In December 2007, an employee of a restaurant in Leola, Pennsylvania, suffered injuries when she fell on a set of stairs. She brought a negligence suit against the property owners, who were additional insureds under the restaurant’s policy. The owners, in turn, sought a defense and indemnification from the insurer, but the insurer disclaimed coverage under the policy’s employer liability exclusion. That exclusion precluded liability for injuries to “[a]n ‘employee’ of the insured arising out of and in the course of…[e]mployment by the insured[.]” The insurer contended that, because the plaintiff was an employee of the insured restaurant – the named insured under the policy – there was no coverage for claims by employees of any insureds under the policy.

This coverage position was squarely in accord with 48-year-old Pennsylvania Supreme Court precedent, Pennsylvania Manufacturers’ Association Insurance Co. v. Aetna Casualty & Surety Insurance Co., (PMA). The trial court, in accordance with PMA, granted summary judgment in favor of the insurer. The trial court correctly explained that under PMA, the term “the insured” encompassed the named insured, regardless of whether coverage was sought from a different insured and, thus, in this case, the exclusion prevented coverage from extending to plaintiff’s injuries.

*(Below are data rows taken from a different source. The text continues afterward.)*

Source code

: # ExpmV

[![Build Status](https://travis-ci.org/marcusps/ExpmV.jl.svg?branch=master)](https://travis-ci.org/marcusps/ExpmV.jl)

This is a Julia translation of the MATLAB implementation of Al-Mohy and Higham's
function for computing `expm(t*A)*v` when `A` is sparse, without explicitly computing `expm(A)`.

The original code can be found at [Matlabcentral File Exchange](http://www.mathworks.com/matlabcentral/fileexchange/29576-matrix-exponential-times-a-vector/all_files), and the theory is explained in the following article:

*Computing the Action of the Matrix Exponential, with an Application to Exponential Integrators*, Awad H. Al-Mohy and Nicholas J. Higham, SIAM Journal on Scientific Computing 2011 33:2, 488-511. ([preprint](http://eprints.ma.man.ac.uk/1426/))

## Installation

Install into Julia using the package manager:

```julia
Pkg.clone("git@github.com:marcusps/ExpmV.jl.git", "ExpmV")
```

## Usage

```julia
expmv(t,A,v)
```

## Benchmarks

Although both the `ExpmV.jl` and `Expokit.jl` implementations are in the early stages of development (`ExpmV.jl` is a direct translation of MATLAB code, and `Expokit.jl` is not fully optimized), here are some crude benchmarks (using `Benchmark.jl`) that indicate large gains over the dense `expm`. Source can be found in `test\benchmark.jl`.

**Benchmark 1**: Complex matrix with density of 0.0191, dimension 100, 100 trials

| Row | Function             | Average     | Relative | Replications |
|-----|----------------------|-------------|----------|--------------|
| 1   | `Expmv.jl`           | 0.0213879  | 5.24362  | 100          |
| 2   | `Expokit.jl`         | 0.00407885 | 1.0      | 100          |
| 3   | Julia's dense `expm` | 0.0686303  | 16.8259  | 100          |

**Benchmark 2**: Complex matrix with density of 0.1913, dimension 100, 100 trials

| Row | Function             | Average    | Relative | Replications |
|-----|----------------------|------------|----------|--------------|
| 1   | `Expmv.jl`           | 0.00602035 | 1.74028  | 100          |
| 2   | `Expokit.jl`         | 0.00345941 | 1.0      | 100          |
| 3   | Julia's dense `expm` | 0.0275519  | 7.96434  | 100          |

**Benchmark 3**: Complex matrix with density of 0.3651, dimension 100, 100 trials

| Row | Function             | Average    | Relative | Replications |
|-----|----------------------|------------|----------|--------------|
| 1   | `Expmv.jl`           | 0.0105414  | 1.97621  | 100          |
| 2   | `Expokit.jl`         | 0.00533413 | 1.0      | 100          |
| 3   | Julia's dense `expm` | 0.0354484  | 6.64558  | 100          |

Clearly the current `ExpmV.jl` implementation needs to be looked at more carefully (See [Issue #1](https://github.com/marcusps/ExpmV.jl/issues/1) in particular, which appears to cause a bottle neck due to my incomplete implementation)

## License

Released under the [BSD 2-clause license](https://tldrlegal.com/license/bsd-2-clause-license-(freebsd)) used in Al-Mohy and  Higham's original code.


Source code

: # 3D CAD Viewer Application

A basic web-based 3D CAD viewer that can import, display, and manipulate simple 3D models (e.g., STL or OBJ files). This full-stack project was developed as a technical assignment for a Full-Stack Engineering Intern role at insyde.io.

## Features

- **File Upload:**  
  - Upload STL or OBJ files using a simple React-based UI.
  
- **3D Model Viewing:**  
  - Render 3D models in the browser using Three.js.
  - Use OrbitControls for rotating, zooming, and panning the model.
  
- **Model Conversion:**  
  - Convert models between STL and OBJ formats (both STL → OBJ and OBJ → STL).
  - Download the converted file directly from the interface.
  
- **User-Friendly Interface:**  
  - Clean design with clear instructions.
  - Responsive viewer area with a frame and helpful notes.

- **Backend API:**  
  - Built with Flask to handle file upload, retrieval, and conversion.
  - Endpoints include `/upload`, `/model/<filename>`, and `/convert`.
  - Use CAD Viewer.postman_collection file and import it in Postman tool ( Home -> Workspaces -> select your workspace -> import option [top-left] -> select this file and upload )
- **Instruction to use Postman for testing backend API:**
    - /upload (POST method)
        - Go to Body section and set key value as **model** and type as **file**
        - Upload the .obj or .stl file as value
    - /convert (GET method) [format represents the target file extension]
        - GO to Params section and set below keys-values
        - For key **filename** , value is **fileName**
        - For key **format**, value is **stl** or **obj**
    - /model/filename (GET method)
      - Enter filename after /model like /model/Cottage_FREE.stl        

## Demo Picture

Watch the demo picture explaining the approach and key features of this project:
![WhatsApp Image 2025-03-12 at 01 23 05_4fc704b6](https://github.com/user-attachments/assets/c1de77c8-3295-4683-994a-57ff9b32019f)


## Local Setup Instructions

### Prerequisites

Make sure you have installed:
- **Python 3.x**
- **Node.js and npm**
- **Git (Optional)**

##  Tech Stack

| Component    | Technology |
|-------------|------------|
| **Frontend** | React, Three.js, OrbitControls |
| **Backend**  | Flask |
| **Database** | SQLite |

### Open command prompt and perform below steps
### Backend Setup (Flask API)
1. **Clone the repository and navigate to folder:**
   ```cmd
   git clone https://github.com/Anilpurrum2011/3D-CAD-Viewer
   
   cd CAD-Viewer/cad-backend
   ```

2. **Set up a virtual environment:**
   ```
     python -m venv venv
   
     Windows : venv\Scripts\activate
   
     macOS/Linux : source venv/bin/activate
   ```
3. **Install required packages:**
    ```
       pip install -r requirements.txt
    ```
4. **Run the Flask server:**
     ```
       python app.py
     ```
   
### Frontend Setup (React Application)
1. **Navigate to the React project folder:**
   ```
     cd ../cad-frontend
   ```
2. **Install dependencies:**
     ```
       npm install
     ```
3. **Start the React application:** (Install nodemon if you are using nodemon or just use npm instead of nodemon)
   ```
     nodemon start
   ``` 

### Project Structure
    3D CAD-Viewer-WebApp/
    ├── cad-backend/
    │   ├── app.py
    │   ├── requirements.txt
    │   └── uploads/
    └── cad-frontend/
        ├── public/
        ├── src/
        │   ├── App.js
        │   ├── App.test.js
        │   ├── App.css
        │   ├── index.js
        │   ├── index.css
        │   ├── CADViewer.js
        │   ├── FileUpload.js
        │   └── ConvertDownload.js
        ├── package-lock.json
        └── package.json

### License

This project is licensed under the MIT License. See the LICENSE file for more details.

On appeal, the appellate court reversed the decision, and the Supreme Court affirmed. Focusing on the scope of the policy’s employer’s liability exclusion, the Supreme Court found the exclusion to be ambiguous. The Court declined to extend PMA’s application of the term “the Insured” to an instance in which a commercial general liability policy variously makes use of the terms “the Insured” and “any Insured.” The Court found that where a policy makes varied use of the definite and indefinite articles – i.e., “the insured” versus “an or any insured” – it creates an ambiguity, such that “the insureds” may reasonably be taken as signifying the particular insured against whom a claim is asserted. The Court went on to find that this ambiguity is further evidenced by the “separation of insureds” provision in the policy.

It is unclear how many Pennsylvania cases this decision will impact. However, under policies written similarly to the one at issue in this case, it appears this decision will expand coverage beyond what was intended, and provides additional insureds more coverage than actually available to the named insured employer under this fact pattern.